Si bien todavía hay casas y negocios familiares en el centro histórico, la popularidad de Antigua entre los turistas internacionales significa que muchos han sido absorbidos por hoteles, Airbnb y restaurantes, deteriorando el tejido social que hace que la Semana Santa sea más especial.

“Es el único momento de recuperar la calle en Antigua”, dijo Leonel González, quien se inició como cucurucho cuando tenía 10 años con su abuelo, su padre y sus tíos. “Antigua es cada vez menos de la gente de Antigua”.

Todavía viaja más de tres horas —desde la ciudad de Quetzaltenango donde trabaja como médico— cada Viernes Santo para cargar el anda en Antigua y ponerse al día de los chismes locales con sus amigos de la infancia.
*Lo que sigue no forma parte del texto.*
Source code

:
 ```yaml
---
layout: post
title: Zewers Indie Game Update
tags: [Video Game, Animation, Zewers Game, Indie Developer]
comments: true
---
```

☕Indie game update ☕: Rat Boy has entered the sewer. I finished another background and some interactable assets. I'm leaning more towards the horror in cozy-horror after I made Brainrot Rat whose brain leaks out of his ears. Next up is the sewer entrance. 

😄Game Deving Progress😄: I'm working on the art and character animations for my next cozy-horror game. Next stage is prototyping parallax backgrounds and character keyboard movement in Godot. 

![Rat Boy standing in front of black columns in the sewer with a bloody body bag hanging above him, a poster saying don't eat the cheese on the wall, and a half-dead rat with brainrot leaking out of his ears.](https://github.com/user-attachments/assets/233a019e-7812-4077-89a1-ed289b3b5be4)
Es posible que no se vean el resto del año, pero infaliblemente se encuentran a una hora determinada en una esquina determinada el Viernes Santo.

“Cuando uno toma el brazo (del anda), uno agradece por estar y recuerda (a) los que ya no están”, dijo González Figueroa, y agregó que los eventos de Semana Santa se recuerdan y planifican en reuniones familiares durante todo el año. “Yo siempre digo a mis hijos: Esto no les hace mejor o peor, sino nos une”.
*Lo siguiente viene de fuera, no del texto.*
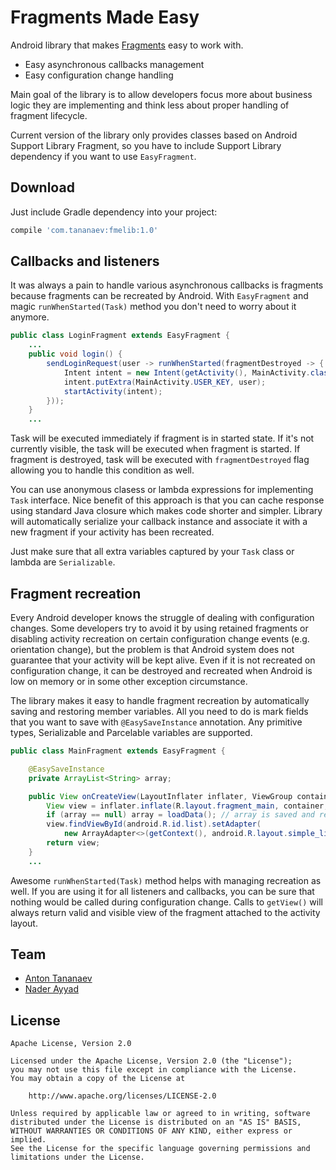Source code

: # Fragments Made Easy

Android library that makes [Fragments](http://developer.android.com/guide/components/fragments.html) easy to work with.

- Easy asynchronous callbacks management
- Easy configuration change handling

Main goal of the library is to allow developers focus more about business logic they are implementing and think less about proper handling of fragment lifecycle.

Current version of the library only provides classes based on Android Support Library Fragment, so you have to include Support Library dependency if you want to use `EasyFragment`.

## Download
Just include Gradle dependency into your project:
```groovy
compile 'com.tananaev:fmelib:1.0'
```

## Callbacks and listeners

It was always a pain to handle various asynchronous callbacks is fragments because fragments can be recreated by Android. With `EasyFragment` and magic `runWhenStarted(Task)` method you don't need to worry about it anymore.

```java
public class LoginFragment extends EasyFragment {
    ...
    public void login() {
        sendLoginRequest(user -> runWhenStarted(fragmentDestroyed -> {
            Intent intent = new Intent(getActivity(), MainActivity.class);
            intent.putExtra(MainActivity.USER_KEY, user);
            startActivity(intent);
        }));
    }
    ...
```

Task will be executed immediately if fragment is in started state. If it's not currently visible, the task will be executed when fragment is started. If fragment is destroyed, task will be executed with `fragmentDestroyed` flag allowing you to handle this condition as well.

You can use anonymous clasess or lambda expressions for implementing `Task` interface. Nice benefit of this approach is that you can cache response using standard Java closure which makes code shorter and simpler. Library will automatically serialize your callback instance and associate it with a new fragment if your activity has been recreated.

Just make sure that all extra variables captured by your `Task` class or lambda are `Serializable`.

## Fragment recreation

Every Android developer knows the struggle of dealing with configuration changes. Some developers try to avoid it by using retained fragments or disabling activity recreation on certain configuration change events (e.g. orientation change), but the problem is that Android system does not guarantee that your activity will be kept alive. Even if it is not recreated on configuration change, it can be destroyed and recreated when Android is low on memory or in some other exception circumstance.

The library makes it easy to handle fragment recreation by automatically saving and restoring member variables. All you need to do is mark fields that you want to save with `@EasySaveInstance` annotation. Any primitive types, Serializable and Parcelable variables are supported.

```java
public class MainFragment extends EasyFragment {

    @EasySaveInstance
    private ArrayList<String> array;

    public View onCreateView(LayoutInflater inflater, ViewGroup container, Bundle savedInstanceState) {
        View view = inflater.inflate(R.layout.fragment_main, container, false);
        if (array == null) array = loadData(); // array is saved and recreated automatically
        view.findViewById(android.R.id.list).setAdapter(
            new ArrayAdapter<>(getContext(), android.R.layout.simple_list_item_1, array));
        return view;
    }
    ...
```

Awesome `runWhenStarted(Task)` method helps with managing recreation as well. If you are using it for all listeners and callbacks, you can be sure that nothing would be called during configuration change. Calls to `getView()` will always return valid and visible view of the fragment attached to the activity layout.

## Team

- [Anton Tananaev](https://github.com/tananaev)
- [Nader Ayyad](https://github.com/naderz)

## License

    Apache License, Version 2.0

    Licensed under the Apache License, Version 2.0 (the "License");
    you may not use this file except in compliance with the License.
    You may obtain a copy of the License at

        http://www.apache.org/licenses/LICENSE-2.0

    Unless required by applicable law or agreed to in writing, software
    distributed under the License is distributed on an "AS IS" BASIS,
    WITHOUT WARRANTIES OR CONDITIONS OF ANY KIND, either express or implied.
    See the License for the specific language governing permissions and
    limitations under the License.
Por eso, a Álvarez le alegra ver que jóvenes que generalmente no viven en el centro histórico se interesen por conocer las tradiciones de las alfombras, a pesar del importante esfuerzo y costo que implican. Todavía recuerda una noche de 2011 en la que azotaron tres tormentas a intervalos, lo que le obligó a empezar de nuevo cada vez y a terminar la obra con apenas materiales suficientes y justo antes de la procesión.

Para el Viernes Santo, planea dos alfombras diferentes, cada una de aproximadamente 105 metros cuadrados (1.100 pies cuadrados) con 32 diseños principales: uno hecho con aserrín de colores sombríos para la mañana y otro con flores para la tarde, cuando el viento arrecia.
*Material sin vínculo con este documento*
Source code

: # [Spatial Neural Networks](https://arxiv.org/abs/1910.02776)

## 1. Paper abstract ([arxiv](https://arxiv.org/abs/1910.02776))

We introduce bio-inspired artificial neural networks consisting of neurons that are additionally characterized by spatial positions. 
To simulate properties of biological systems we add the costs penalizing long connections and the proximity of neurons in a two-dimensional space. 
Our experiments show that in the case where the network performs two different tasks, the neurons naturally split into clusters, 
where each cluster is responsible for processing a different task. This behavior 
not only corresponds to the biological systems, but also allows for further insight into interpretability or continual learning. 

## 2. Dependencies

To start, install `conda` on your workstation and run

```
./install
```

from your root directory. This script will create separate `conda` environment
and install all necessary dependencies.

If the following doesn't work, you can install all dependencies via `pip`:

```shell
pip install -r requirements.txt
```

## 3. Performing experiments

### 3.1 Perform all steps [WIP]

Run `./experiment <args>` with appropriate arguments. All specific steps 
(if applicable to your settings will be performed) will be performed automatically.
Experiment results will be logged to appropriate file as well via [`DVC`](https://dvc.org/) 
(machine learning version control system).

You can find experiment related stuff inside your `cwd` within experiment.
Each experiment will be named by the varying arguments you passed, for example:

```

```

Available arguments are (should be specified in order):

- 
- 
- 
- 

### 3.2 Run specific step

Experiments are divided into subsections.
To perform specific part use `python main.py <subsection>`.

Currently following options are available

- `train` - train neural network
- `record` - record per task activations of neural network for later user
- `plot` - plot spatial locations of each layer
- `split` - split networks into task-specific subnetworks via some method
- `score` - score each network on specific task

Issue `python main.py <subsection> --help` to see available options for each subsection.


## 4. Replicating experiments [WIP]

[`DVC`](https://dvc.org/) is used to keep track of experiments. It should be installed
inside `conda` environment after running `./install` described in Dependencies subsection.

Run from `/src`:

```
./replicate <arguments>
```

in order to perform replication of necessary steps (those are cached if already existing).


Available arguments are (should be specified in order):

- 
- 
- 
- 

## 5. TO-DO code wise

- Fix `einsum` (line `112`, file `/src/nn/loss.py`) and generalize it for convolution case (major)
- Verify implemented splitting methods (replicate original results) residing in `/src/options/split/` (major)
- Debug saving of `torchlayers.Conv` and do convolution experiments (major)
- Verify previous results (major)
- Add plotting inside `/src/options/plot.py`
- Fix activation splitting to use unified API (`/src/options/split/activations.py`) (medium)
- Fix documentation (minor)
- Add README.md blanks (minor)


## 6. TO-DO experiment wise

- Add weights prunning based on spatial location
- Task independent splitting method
Pero hasta unas cuantas agujas de pino bien dispuestas agradan a Dios, si esa alfombra se hace con el corazón. Y cada antigüeño tiene al menos un diseño en la cabeza, explicó Álvarez.

¿No les importa, entonces, ver meses de planificación y noches de arduo trabajo literalmente pisoteados hasta el olvido en menos de un minuto?

Al contrario, responde con una sonrisa: “Esperando el momento es especial: la espera a Jesús que pase”.